At step 3 of figure 6a, the expected far-field signature of the source at the
location of
one or more of the receivers 18 on/in the streamer 17. is calculated, from the
measurements made by the near-field hydrophones 16 and from knowledge of the
position of the receiver(s) relative to the source array 14. One way in which
step 3 may
be carried out is described in more detail in figure 6b below.
At step 4 of figure 6a, the expected far-field source signature calculated for
the location
of one or more of the receivers 18 in step 3 is compared with the seismic data
acquired
at the receiver(s), in particular with the direct arrival at the receiver(s).
Since the path
24 of the direct arrival passes only through water, the expected waveform of
the direct
arrival is given by the convolution of the source signature with the known
function
describing propagation of signals from a point source through water.

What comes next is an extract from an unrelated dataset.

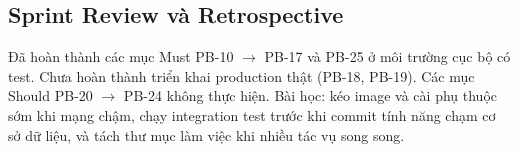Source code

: \subsection{Sprint Review và Retrospective}

Đã hoàn thành các mục Must PB-10 $\rightarrow$ PB-17 và PB-25 ở môi trường cục bộ có test. Chưa hoàn thành triển khai production thật
(PB-18, PB-19). Các mục Should PB-20 $\rightarrow$ PB-24 không thực hiện. Bài học: kéo image và cài phụ thuộc sớm khi mạng chậm, chạy
integration test trước khi commit tính năng chạm cơ sở dữ liệu, và tách thư mục làm việc khi nhiều tác vụ song song.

If the expected far-field source signature calculated for the location of one
or more of
the receivers 18 in step 3 differs significantly from the actual far-field
signature obtained
from the direct arrival at the receivers, this indicates inconsistencies
between the two
measurements, due for instance to poor operation of the source array 14, to
poor
operation of the receiver array, or to inconsistent navigation data between
the source
and receiver measurements (so that the calculated relative positions of the
source
array and the receivers do not correspond to the true relative positions of
the source
array and the receivers). Conversely, if the actual far-field source signature
agrees
with the expected far-field signature, this indicates that the source and
receiver arrays
are operating correctly and that the navigation data are reliable.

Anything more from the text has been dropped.